The history of communication is concerned with the ways in which information, understanding and knowledge have been communicated from individual to individual, and from community to community, through both space and time. It is not only interested in the physical form of the message, but also in its material mode of transmission.
Until the nineteenth century most of this communication was achieved by the transmission of written or printed text and pictures. Thus a history of communication can include books, but can also embrace everything from the clay tablets which were moved along the Tigris and Euphrates in ancient Sumeria, Babylonia and Assyria; through private letters written on paper carried by postboys on early modern European roads; printed newspapers and scientific journals delivered by mail coaches and railway trains; and developments in cinemaphotography and the wireless transmission of radio and television. It can even include the more recent development of the Web; the growth of emails, videoconferencing and social media; and the emergence of print-on-demand and rise of on-line publishing.
In other words, the subject is concerned not just with the transport of goods (such as books) and people as physical vectors of communication; but also with the transmission of encoded information through signal fires, the telegraph, the telephone, and broadcasting; and with the transfer of economic value through coins, bills of exchange, cheques, and PayPal.
The Institute of English Studies (IES) has pioneered the exploration of this field by running a sequence of research seminars on various aspects of the subject. It felt, however, that a major study in the history of communications was needed in order to establish new research methodologies. The most striking subject for such a research programme was on our own doorstep or, more precisely and literally, within our doors. Indeed the IES offices in the University of London’s Senate House were amongst those taken over by the Ministry of Information (MOI) at the beginning of the Second World War. Senate House would serve as the MOI’s headquarters until 1946, and would later be immortalised by George Orwell as the ‘Ministry of Truth’ in his novel Nineteen-Eighty Four.
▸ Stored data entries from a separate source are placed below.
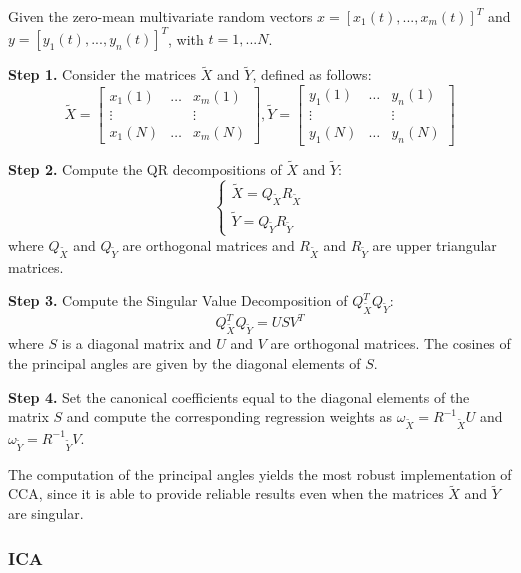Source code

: Given the zero-mean multivariate random vectors $x=[x_1(t), ... , x_m(t)]^T$ and $y=[y_1(t), ... , y_n(t)]^T$, with $t=1, ...  N$.

\textbf{Step 1.} Consider the matrices $\tilde{X}$ and $\tilde{Y}$, defined as follows:
\begin{equation}
\tilde{X}=\begin{bmatrix} 
x_1(1) & \dots & x_m(1) \\
\vdots &  &\vdots\\
x_1(N) & \dots & x_m(N) 
\end{bmatrix},
\tilde{Y}=\begin{bmatrix} 
y_1(1) & \dots & y_n(1) \\
\vdots &  &\vdots\\
y_1(N) & \dots & y_n(N) 
\end{bmatrix}
\end{equation}

\textbf{Step 2.} Compute the QR decompositions of $\tilde{X}$ and $\tilde{Y}$:
\begin{equation}\begin{cases} \tilde{X}=Q_{\tilde{X}}R_{\tilde{X}} \\ \tilde{Y}=Q_{\tilde{Y}}R_{\tilde{Y}}  \end{cases}
\end{equation}
where $Q_{\tilde{X}}$ and  $Q_{\tilde{Y}}$ are orthogonal matrices and $R_{\tilde{X}}$ and  $R_{\tilde{Y}}$ are upper triangular matrices.

\textbf{Step 3.} Compute the Singular Value Decomposition of $Q^T_{\tilde{X}}Q_{\tilde{Y}}$:
\begin{equation}
Q^T_{\tilde{X}}Q_{\tilde{Y}}=US{V^T}
\end{equation}
where $S$ is a diagonal matrix and $U$ and $V$ are orthogonal matrices. The cosines of the principal angles are given by the diagonal elements of $S$.

\textbf{Step 4.} Set the canonical coefficients equal to the diagonal elements of the matrix $S$ and compute the corresponding regression weights as $\omega_{\tilde{X}}={R^{-1}}_{\tilde{X}}U$ and $\omega_{\tilde{Y}}={R^{-1}}_{\tilde{Y}}V$.

The computation of the principal angles yields the most robust implementation of CCA, since it is able to provide reliable results even when the matrices $\tilde{X}$ and $\tilde{Y}$ are singular. 


\subsubsection{ICA}\label{ap3}


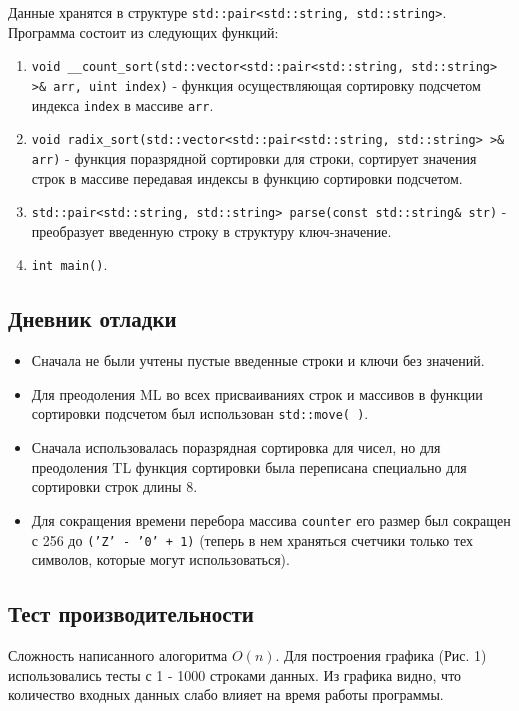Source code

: \documentclass[12pt]{article}
\begin{document}
Данные хранятся в структуре \texttt{std::pair<std::string, std::string>}.
Программа состоит из следующих функций:
\begin{enumerate}
    \item \texttt{void \_\_count\_sort(std::vector<std::pair<std::string, std::string> >\& arr, uint index)}
    - функция осуществляющая сортировку подсчетом индекса \texttt{index} в массиве \texttt{arr}.
    \item \texttt{void radix\_sort(std::vector<std::pair<std::string, std::string> >\& arr)}
    - функция поразрядной сортировки для строки, сортирует значения строк в массиве передавая индексы в функцию сортировки подсчетом.
    \item \texttt{std::pair<std::string, std::string> parse(const std::string\& str)}
    - преобразует введенную строку в структуру ключ-значение.
    \item \texttt{int main()}.
\end{enumerate}

\newpage
\subsection*{Дневник отладки}

\begin{itemize}
    \item Сначала не были учтены пустые введенные строки и ключи без значений.
    \item Для преодоления ML во всех присваиваниях строк и массивов в функции сортировки подсчетом был использован \texttt{std::move( )}.
    \item Сначала использовалась поразрядная сортировка для чисел, но для преодоления TL функция сортировки была переписана специально для сортировки строк длины 8.
    \item Для сокращения времени перебора массива \texttt{counter} его размер был сокращен с 256 до \texttt{('Z' - '0' + 1)} 
    (теперь в нем храняться счетчики только тех символов, которые могут использоваться).
\end{itemize}

\newpage
\subsection*{Тест производительности}

Сложность написанного алогоритма $O(n)$. Для построения графика (Рис. 1) использовались тесты с 1 - 1000 строками данных.
Из графика видно, что количество входных данных слабо влияет на время работы программы.
\end{document}
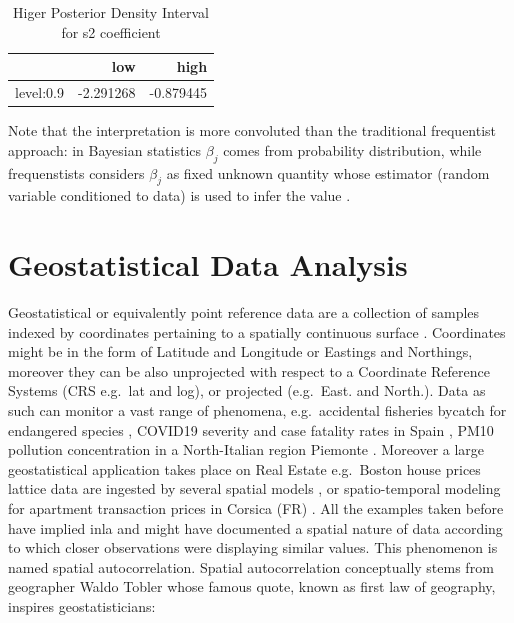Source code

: \documentclass[
  12pt,
  a4paper,
  oneside]{book}
\theoremstyle{definition}
\theoremstyle{definition}
\theoremstyle{definition}
\theoremstyle{remark}
\begin{document}
\begin{table}

\caption{\label{tab:higerPosteriorDensityInterval}Higer Posterior Density Interval for s2 coefficient}
\centering
\begin{tabular}[t]{lrr}
\toprule
  & low & high\\
\midrule
level:0.9 & -2.291268 & -0.879445\\
\bottomrule
\end{tabular}
\end{table}

Note that the interpretation is more convoluted \citeyearpar{wang2018bayesian} than the traditional frequentist approach: in Bayesian statistics \(\beta_{j}\) comes from probability distribution, while frequenstists considers \(\beta_{j}\) as fixed unknown quantity whose estimator (random variable conditioned to data) is used to infer the value \citeyearpar{Blangiardo-Cameletti}.

\hypertarget{prdm}{%
\chapter{Geostatistical Data Analysis}\label{prdm}}

Geostatistical or equivalently point reference data are a collection of samples indexed by coordinates pertaining to a spatially continuous surface \citep{Moraga2019}. Coordinates might be in the form of Latitude and Longitude or Eastings and Northings, moreover they can be also unprojected with respect to a Coordinate Reference Systems (CRS e.g.~lat and log), or projected (e.g.~East. and North.). Data as such can monitor a vast range of phenomena, e.g.~accidental fisheries bycatch for endangered species \citep{CosandeyGodin2015}, COVID19 severity and case fatality rates in Spain \citep{Moragacovid2020}, PM10 pollution concentration in a North-Italian region Piemonte \citep{Cameletti2012}. Moreover a large geostatistical application takes place on Real Estate e.g.~Boston house prices lattice data \citep{mass} are ingested by several spatial models \citep{rubiorealestate}, or spatio-temporal modeling for apartment transaction prices in Corsica (FR) \citep{Ling}. All the examples taken before have implied inla and might have documented a spatial nature of data according to which closer observations were displaying similar values. This phenomenon is named spatial autocorrelation. Spatial autocorrelation conceptually stems from geographer Waldo Tobler whose famous quote, known as first law of geography, inspires geostatisticians:
\end{document}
The MOI was responsible for many aspects of the way in which the UK government communicated news and information to its own people, and to large parts of the rest of the world. It used all modes of communication open to it: pamphlets and books, posters, travelling exhibitions, peripatetic lecturers, loudspeaker vans, films, radio broadcasts and, abroad, printed information dropped from planes. The MOI, in one building and over just seven years, encapsulated a host of ways in which human beings – both successfully and unsuccessfully, intentionally and unintentionally, openly and circumspectly – attempt to communicate to each other.